Pierwsza gonitwa nie przyniosła kibicom zgromadzonym przy ul. Broniewskiego żadnych emocji. Pewnie wygrał go Chris Holder, za Australijczykiem na linii mety zjawili się Jurica Pavlic, Robert Księżak i Adam Kajoch. Pierwszy bieg był też pierwszym w karierze Roberta Księżaka, w którym młodzieżowiec Unibaksu zdobył ligowy punkt na polskich torach. Jednak w tym meczu Australijczyk z polskim paszportem już się nie pojawił.
W drugim biegu role się odwróciły, bo to leszczynianie wygrali go w stosunku 4:2. Pewnie na pierwszym miejscu zameldował się niesamowity w tym dniu - Jarosław Hampel. Bardzo dobrze zaprezentował się młody Adam Kajoch, który przez cztery okrążenia walczył z asem toruńskiego toru - Wiesławem Jagusiem.
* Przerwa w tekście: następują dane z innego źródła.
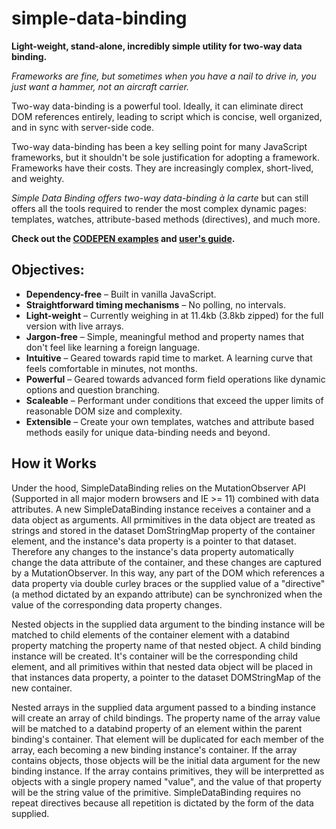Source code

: # simple-data-binding
<strong>Light-weight, stand-alone, incredibly simple utility for two-way data binding.</strong>

<em>Frameworks are fine, but sometimes when you have a nail to drive in, you just want a hammer, not an aircraft carrier.</em>
<p>
Two-way data-binding is a powerful tool.  Ideally, it can eliminate direct DOM references entirely, leading to script which is concise, well organized, and in sync with server-side code.
</p>
<p>
Two-way data-binding has been a key selling point for many JavaScript frameworks, but it shouldn't be sole justification for adopting a framework. Frameworks have their costs.  They are increasingly complex, short-lived, and weighty.
</p>
<p>
<em>Simple Data Binding offers two-way data-binding à la carte </em> but can still offers all the tools required to render the most complex dynamic pages:  templates, watches, attribute-based methods (directives), and much more.
</p>
<p>
<strong>Check out the <a href="https://avramlavinsky.github.io/simple-data-binding/examples/examples.html">CODEPEN examples</a> and <a href="https://avramlavinsky.github.io/simple-data-binding/docs/guide.html">user's guide</a>.</strong>
</p>

<h2>Objectives:</h2>

<ul>
  <li>
  <strong>Dependency-free</strong> – Built in vanilla JavaScript. 
  </li>
  <li>
  <strong>Straightforward timing mechanisms</strong> – No polling, no intervals. 
  </li>
  <li>
  <strong>Light-weight</strong> – Currently weighing in at 11.4kb (3.8kb zipped) for the full version with live arrays.
  </li>
  <li>
  <strong>Jargon-free</strong> – Simple, meaningful method and property names that don't feel like learning a foreign language. 
  </li>
  <li>
  <strong>Intuitive</strong> – Geared towards rapid time to market.  A learning curve that feels comfortable in minutes, not months. 
  </li>
  <li>
  <strong>Powerful</strong> – Geared towards advanced form field operations like dynamic options and question branching.
  </li>
  <li>
  <strong>Scaleable</strong> – Performant under conditions that exceed the upper limits of reasonable DOM size and complexity.
  </li>
  <li>
  <strong>Extensible</strong> – Create your own templates, watches and attribute based methods easily for unique data-binding needs and beyond.
  </li>
</ul>


<h2>How it Works</h2>

<p>
Under the hood, SimpleDataBinding relies on the MutationObserver API (Supported in all major modern browsers and IE >= 11) combined with data attributes.  A new SimpleDataBinding instance receives a container and a data object as arguments. All prmimitives in the data object are treated as strings and stored in the dataset DomStringMap property of the container element, and the instance's data property is a pointer to that dataset.  Therefore any changes to the instance's data property automatically change the data attribute of the container, and these changes are captured by a MutationObserver.  In this way, any part of the DOM which references a data property via double curley braces or the supplied value of a "directive" (a method dictated by an expando attribute) can be synchronized when the value of the corresponding data property changes.
</p>

<p>
Nested objects in the supplied data argument to the binding instance will be matched to child elements of the container element with a databind property matching the property name of that nested object.  A child binding instance will be created.  It's container will be the corresponding child element, and all primitives within that nested data object will be placed in that instances data property, a pointer to the dataset DOMStringMap of the new container. 
</p>

<p>
Nested arrays in the supplied data argument passed to a binding instance will create an array of child bindings.  The property name of the array value will be matched to a databind property of an element within the parent binding's container.  That element will be duplicated for each member of the array, each becoming a new binding instance's container.  If the array contains objects, those objects will be the initial data argument for the new binding instance.  If the array contains primitives, they will be interpretted as objects with a single propery named "value", and the value of that property will be the string value of the primitive.  SimpleDataBinding requires no repeat directives because all repetition is dictated by the form of the data supplied.
</p>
Chwilę później jednak ponownie na prowadzenie wyszli torunianie za sprawą zwycięstwa 4:2 Ryana Sullivana i Hansa Andersena, których przedzielił Damian Baliński, a ostatni na mecie zameldował się Krzysztof Kasprzak. W ostatnim biegu pierwszej serii startów pewne zwycięstwo zanotował Robert Kościecha, za którym na metę wpadli leszczynianie - Leigh Adams i Jurica Pavlić, ostatni do mety dojechał Holder.
W piątej gonitwie ponownie atomowym startem popisał się Mały, a za nim toruńscy obcokrajowcy Sullivan i Andersen. W szóstej gonitwie torunianom udało się wygrać wreszcie podwójnie i uciec na sześć punktów przewagi w meczu (21:15). Szybsi od Balińskiego i Kasprzaka okazali się Holder i Kościecha. Torunianie nie długo jednak cieszyli się z wysokiego prowadzenia, bowiem już dwa biegi później w gonitwie ósmej podwójnie wygrali goście. Tym razem Baliński z Hampelem ograli Kościechę i Holdera. Kolejne dwa wyścigi zakończyły się remisami, za sprawą doskonałej jazdy dwójki leszczynian: Adamsa i Balińskiego, za którymi na mecie pojawiali się torunianie: Miedziński z Jagusiem i Sullivan z Andersenem.
Wyścig 11 to podwójne zwycięstwo pary Miedziński - Kościecha i przewaga Unibaksu znowu wynosiła 6 punktów. Było to jednak ostatnie biegowe i indywidualne zwycięstwo gospodarzy w tym spotkaniu. Po remisowym 12 wyścigu torunianie prowadzili jeszcze 39:33, jednak bieg 13 to podwójne zwycięstwo leszczynian i o wszystkim miały rozstrzygnąć biegi nominowane.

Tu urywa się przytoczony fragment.